CR Contalmaison poppies

The weekend has provided me with ample inspiration drawn from the past.

Today, along with some fifty others from, or associated with, Scotland, I attended the ceremony to mark with respect the sacrifice of an earlier generation at Contalmaison in Northern France.

Councillors Rose Jackson and Henderson along with Provost of Falkirk, Pat Reid (and the back of Iain McGill's head....)
Councillors Rose Jackson and Henderson along with Provost of Falkirk, Pat Reid (and the back of Iain McGill’s head….)

It commemorates the dead of the 16th Royal Scots volunteer battalion formed by Sir George McCrae, known as ‘The Sporting Battalion’, who participated in the First Battle of the Somme, beginning on 1 July 1916. The battalion was notable for its high number of casualties of professional sportsmen and fans drawn from the football clubs, Heart of Midlothian, Hibernian, Raith Rovers, Falkirk and Dunfermline along with a variety of other sporting clubs. The memorial cairn has become something of a pilgrimage for Scottish football fans and sportsmen.

Contalmaison Church
Contalmaison Church

Today’s event was made possible by the warm and generous hospitality of the people of Contalmaison (123 inhabitants). The village which was destroyed in the fighting, lost eight of its own men during the First World War and the ceremony combined Scottish and French remembrance.

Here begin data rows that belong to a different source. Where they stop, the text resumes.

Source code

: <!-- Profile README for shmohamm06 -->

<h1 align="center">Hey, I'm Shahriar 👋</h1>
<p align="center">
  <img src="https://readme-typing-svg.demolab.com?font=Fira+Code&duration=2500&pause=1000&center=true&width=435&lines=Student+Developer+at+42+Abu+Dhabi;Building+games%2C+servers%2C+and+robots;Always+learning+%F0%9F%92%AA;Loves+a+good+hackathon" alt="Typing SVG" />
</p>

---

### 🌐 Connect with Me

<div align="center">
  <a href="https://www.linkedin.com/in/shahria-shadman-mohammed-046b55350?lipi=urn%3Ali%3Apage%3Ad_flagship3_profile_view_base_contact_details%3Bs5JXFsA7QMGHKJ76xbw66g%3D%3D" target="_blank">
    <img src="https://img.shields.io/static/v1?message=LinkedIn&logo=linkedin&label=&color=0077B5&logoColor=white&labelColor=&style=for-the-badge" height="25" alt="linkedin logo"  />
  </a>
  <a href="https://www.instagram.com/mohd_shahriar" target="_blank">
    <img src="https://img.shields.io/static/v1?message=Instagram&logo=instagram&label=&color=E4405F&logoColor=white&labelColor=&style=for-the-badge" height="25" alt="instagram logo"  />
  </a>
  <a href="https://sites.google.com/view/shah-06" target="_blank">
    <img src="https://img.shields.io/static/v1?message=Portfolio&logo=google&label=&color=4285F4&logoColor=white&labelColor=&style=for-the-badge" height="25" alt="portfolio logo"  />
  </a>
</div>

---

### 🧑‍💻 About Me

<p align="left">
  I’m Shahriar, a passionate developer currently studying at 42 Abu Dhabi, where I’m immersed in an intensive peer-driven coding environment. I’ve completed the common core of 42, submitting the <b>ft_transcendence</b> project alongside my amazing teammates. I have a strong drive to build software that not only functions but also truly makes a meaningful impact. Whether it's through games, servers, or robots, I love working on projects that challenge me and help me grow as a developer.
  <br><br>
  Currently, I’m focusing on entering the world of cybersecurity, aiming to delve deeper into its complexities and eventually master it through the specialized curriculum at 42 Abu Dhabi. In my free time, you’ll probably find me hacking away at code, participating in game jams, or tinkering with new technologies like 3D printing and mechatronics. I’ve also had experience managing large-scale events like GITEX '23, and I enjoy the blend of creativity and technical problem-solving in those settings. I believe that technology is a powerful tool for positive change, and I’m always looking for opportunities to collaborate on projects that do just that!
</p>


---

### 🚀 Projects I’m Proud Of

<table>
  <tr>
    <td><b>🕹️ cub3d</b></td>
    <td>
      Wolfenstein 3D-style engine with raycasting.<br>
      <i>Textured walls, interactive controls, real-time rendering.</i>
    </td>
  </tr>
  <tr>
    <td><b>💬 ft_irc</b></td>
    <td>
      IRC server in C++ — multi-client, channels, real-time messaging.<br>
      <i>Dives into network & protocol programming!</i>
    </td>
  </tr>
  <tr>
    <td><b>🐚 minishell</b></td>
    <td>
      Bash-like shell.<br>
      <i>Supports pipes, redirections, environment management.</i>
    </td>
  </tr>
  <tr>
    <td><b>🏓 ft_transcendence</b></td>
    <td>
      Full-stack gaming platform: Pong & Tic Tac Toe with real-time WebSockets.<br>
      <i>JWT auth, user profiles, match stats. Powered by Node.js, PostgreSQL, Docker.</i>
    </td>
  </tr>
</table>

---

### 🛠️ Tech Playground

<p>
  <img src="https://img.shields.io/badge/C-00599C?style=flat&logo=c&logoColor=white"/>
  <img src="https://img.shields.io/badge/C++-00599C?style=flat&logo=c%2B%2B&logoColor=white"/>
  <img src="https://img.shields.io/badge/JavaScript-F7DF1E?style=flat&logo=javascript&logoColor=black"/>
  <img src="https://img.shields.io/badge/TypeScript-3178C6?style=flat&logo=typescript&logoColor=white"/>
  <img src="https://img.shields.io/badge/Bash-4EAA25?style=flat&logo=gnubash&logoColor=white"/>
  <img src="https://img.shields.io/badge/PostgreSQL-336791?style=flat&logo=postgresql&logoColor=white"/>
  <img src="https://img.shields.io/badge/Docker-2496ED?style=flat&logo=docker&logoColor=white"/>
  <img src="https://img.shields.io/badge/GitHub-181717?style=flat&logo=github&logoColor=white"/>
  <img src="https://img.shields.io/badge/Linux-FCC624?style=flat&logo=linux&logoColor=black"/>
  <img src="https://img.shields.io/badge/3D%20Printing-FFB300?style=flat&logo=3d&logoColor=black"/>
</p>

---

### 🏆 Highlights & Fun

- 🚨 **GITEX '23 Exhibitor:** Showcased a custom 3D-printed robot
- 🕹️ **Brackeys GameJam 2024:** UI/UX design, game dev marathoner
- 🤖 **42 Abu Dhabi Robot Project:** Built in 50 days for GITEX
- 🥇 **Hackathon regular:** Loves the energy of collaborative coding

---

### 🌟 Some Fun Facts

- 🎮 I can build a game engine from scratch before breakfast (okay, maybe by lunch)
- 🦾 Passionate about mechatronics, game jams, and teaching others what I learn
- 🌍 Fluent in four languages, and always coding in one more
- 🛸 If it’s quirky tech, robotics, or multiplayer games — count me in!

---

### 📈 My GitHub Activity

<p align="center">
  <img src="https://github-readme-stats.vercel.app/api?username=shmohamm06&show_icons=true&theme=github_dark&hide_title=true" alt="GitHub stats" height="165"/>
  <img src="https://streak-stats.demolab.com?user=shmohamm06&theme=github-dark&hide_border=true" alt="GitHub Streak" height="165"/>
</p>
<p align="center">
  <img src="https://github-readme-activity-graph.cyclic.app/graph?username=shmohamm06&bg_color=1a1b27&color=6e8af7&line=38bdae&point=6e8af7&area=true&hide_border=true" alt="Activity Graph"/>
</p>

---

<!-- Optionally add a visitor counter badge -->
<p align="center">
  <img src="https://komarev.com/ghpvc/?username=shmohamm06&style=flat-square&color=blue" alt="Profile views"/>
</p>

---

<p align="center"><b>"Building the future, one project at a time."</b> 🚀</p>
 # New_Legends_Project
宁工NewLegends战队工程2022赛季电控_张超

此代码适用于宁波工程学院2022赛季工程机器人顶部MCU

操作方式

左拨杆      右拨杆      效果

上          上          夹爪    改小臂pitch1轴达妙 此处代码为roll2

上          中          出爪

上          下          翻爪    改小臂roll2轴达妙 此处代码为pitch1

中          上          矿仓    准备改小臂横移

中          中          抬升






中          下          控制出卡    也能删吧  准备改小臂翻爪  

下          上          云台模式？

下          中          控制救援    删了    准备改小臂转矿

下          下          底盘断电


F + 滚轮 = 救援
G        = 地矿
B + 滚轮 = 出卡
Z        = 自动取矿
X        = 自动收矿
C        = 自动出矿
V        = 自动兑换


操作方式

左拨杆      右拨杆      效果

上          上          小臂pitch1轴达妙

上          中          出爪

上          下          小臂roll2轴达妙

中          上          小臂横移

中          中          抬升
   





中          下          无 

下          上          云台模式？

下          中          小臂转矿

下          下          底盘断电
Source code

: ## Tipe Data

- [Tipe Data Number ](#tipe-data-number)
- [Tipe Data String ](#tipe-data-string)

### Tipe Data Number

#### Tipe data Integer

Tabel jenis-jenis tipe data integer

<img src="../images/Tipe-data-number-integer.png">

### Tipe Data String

The ceremony today was both moving and inspirational. The flags, wreaths, music and a meticulously researched re-telling of the ultimate sacrifice of just one of the young soldiers by Jack Alexander made for a memorable and inspiring ceremony of remembrance. Jack has been the principal driving force behind the commemorative ceremony, perhaps culminating in the erection of the Contalmaison Cairn in 2004.

CR Contalmaison 4

Two days earlier George Yu, a Chinese Eric Liddell enthusiast, had recreated a famous walk the missionary worker and Olympic hero made to Waverley Station from Hope Terrace in the Grange. On 29 June 1925, a year after his Olympic triumph, thousands of Edinburgh folk lined the route to pay their respects to the Paris gold medallist, Liddell, as he left Edinburgh to become a missionary in China – where he was to die 20 years later in an internment camp.

Two moving events, in which the selfless sacrifice of humans in differing circumstances will surely continue to shape our future.

Mr Yu hopes the “Flying Scotsman” will become an annual event and way of honouring the man who helped inspire the 1981 Oscar-winning film Chariots of Fire. He said:- “My hope is that this will become an annual event celebrating one of Edinburgh and Scotland’s greatest citizens.”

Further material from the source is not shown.